_WORK REQUIRED_
Look through the records below for the line holding "10000 rows has". Write it out exactly, with each following line through the line holding "At what times".

_Pictures paired with source code_
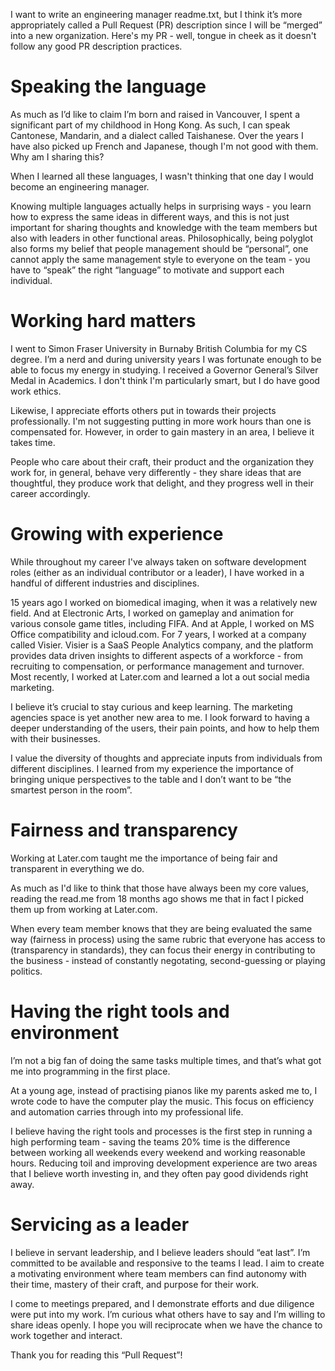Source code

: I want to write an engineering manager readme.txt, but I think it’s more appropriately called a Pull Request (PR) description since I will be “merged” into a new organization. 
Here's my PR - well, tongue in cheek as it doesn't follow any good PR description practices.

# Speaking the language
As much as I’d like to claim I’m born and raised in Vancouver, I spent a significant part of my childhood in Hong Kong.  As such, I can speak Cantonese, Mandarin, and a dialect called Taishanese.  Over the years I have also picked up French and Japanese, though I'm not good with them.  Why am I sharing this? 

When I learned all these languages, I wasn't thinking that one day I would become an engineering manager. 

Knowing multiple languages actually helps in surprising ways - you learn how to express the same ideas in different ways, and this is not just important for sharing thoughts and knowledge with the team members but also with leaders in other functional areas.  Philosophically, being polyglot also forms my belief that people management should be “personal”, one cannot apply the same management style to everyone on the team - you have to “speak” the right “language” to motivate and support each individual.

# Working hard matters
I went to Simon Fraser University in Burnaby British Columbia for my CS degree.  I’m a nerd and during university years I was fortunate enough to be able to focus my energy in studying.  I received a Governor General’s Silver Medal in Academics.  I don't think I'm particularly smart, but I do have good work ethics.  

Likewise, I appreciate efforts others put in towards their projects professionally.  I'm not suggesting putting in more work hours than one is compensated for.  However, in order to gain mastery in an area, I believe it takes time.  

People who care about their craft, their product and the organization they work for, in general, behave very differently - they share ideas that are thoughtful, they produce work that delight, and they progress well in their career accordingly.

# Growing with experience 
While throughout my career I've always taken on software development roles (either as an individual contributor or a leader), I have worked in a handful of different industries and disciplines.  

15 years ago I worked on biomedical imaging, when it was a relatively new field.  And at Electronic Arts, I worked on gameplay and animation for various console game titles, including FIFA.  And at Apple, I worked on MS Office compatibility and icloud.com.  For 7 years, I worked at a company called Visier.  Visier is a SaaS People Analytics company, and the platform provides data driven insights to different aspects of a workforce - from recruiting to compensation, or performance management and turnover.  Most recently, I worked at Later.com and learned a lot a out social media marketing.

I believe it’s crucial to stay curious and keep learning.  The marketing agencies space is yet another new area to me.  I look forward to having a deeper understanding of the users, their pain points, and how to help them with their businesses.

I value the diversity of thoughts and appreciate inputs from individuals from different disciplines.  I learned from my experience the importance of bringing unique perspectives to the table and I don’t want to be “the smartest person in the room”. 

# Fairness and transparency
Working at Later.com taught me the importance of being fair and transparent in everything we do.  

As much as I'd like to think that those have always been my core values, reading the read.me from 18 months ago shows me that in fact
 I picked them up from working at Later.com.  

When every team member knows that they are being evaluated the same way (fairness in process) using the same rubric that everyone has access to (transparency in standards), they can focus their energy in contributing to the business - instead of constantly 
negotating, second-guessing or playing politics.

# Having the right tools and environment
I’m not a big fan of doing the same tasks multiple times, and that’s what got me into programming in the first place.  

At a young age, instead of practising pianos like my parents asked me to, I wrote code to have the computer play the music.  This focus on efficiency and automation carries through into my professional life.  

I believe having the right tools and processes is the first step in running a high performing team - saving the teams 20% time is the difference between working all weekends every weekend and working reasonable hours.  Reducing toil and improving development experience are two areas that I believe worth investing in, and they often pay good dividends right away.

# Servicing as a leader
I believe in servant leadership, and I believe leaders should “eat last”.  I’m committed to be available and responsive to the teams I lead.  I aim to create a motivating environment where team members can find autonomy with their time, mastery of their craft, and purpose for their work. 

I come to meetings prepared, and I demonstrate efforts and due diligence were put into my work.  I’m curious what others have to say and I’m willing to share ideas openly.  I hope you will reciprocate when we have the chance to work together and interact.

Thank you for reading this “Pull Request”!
---
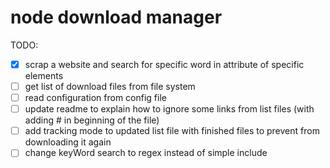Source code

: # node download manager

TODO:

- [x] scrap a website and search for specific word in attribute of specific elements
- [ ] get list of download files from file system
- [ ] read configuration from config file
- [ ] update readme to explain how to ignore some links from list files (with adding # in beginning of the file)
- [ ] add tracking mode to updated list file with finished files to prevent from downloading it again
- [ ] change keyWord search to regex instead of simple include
...
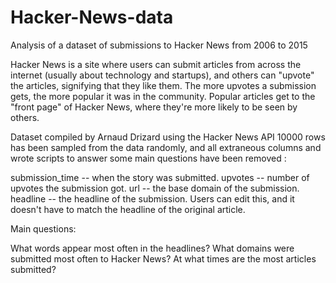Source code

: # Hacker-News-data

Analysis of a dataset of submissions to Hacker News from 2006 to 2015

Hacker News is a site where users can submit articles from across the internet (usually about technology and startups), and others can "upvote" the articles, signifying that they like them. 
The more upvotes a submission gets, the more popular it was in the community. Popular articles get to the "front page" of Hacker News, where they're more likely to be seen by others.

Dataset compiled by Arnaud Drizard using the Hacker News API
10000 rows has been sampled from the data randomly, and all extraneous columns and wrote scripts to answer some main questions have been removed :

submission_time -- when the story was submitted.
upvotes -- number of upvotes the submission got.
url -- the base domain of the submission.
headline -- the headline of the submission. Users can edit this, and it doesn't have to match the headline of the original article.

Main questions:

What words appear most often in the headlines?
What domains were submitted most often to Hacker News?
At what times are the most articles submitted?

_OUTPUT FOR THIS EXERCISE_
10000 rows has been sampled from the data randomly, and all extraneous columns and wrote scripts to answer some main questions have been removed :

submission_time -- when the story was submitted.
upvotes -- number of upvotes the submission got.
url -- the base domain of the submission.
headline -- the headline of the submission. Users can edit this, and it doesn't have to match the headline of the original article.

Main questions:

What words appear most often in the headlines?
What domains were submitted most often to Hacker News?
At what times are the most articles submitted?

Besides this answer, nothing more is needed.